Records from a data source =
╔══
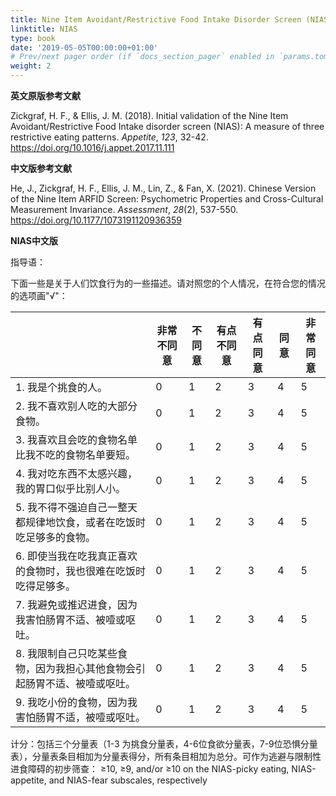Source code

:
 ```yaml
---
title: Nine Item Avoidant/Restrictive Food Intake Disorder Screen (NIAS)/九条目逃避与限制性进食障碍筛查问卷
linktitle: NIAS
type: book
date: '2019-05-05T00:00:00+01:00'
# Prev/next pager order (if `docs_section_pager` enabled in `params.toml`)
weight: 2
---
```


**英文原版参考文献**

Zickgraf, H. F., & Ellis, J. M. (2018). Initial validation of the Nine Item Avoidant/Restrictive Food Intake disorder screen (NIAS): A measure of three restrictive eating patterns. *Appetite*, *123*, 32-42. https://doi.org/10.1016/j.appet.2017.11.111

**中文版参考文献**

He, J., Zickgraf, H. F., Ellis, J. M., Lin, Z., & Fan, X. (2021). Chinese Version of the Nine Item ARFID Screen: Psychometric Properties and Cross-Cultural Measurement Invariance. *Assessment*, *28*(2), 537-550. https://doi.org/10.1177/1073191120936359

**NIAS中文版**

指导语：

下面一些是关于人们饮食行为的一些描述。请对照您的个人情况，在符合您的情况的选项画"√"：

|                                                              | **非常不同意** | **不同意** | **有点不同意** | **有点同意** | **同意** | **非常同意** |
| ------------------------------------------------------------ | -------------- | ---------- | -------------- | ------------ | -------- | ------------ |
| 1. 我是个挑食的人。                                         | 0              | 1          | 2              | 3            | 4        | 5            |
| 2. 我不喜欢别人吃的大部分食物。                              | 0              | 1          | 2              | 3            | 4        | 5            |
| 3. 我喜欢且会吃的食物名单比我不吃的食物名单要短。           | 0              | 1          | 2              | 3            | 4        | 5            |
| 4. 我对吃东西不太感兴趣，我的胃口似乎比别人小。              | 0              | 1          | 2              | 3            | 4        | 5            |
| 5. 我不得不强迫自己一整天都规律地饮食，或者在吃饭时吃足够多的食物。 | 0              | 1          | 2              | 3            | 4        | 5            |
| 6. 即使当我在吃我真正喜欢的食物时，我也很难在吃饭时吃得足够多。 | 0              | 1          | 2              | 3            | 4        | 5            |
| 7. 我避免或推迟进食，因为我害怕肠胃不适、被噎或呕吐。       | 0              | 1          | 2              | 3            | 4        | 5            |
| 8. 我限制自己只吃某些食物，因为我担心其他食物会引起肠胃不适、被噎或呕吐。 | 0              | 1          | 2              | 3            | 4        | 5            |
| 9. 我吃小份的食物，因为我害怕肠胃不适，被噎或呕吐。         | 0              | 1          | 2              | 3            | 4        | 5            |

计分：包括三个分量表（1-3 为挑食分量表，4-6位食欲分量表，7-9位恐惧分量表），分量表条目相加为分量表得分，所有条目相加为总分。可作为逃避与限制性进食障碍的初步筛查： ≥10, ≥9, and/or ≥10 on the NIAS-picky eating, NIAS-appetite, and NIAS-fear subscales, respectively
╚══
Task to carry out = Locate the word "被噎或呕吐" in the records and collect each line it appears in.

Exercise solution =
| 7. 我避免或推迟进食，因为我害怕肠胃不适、被噎或呕吐。       | 0              | 1          | 2              | 3            | 4        | 5            |
| 8. 我限制自己只吃某些食物，因为我担心其他食物会引起肠胃不适、被噎或呕吐。 | 0              | 1          | 2              | 3            | 4        | 5            |
| 9. 我吃小份的食物，因为我害怕肠胃不适，被噎或呕吐。         | 0              | 1          | 2              | 3            | 4        | 5            |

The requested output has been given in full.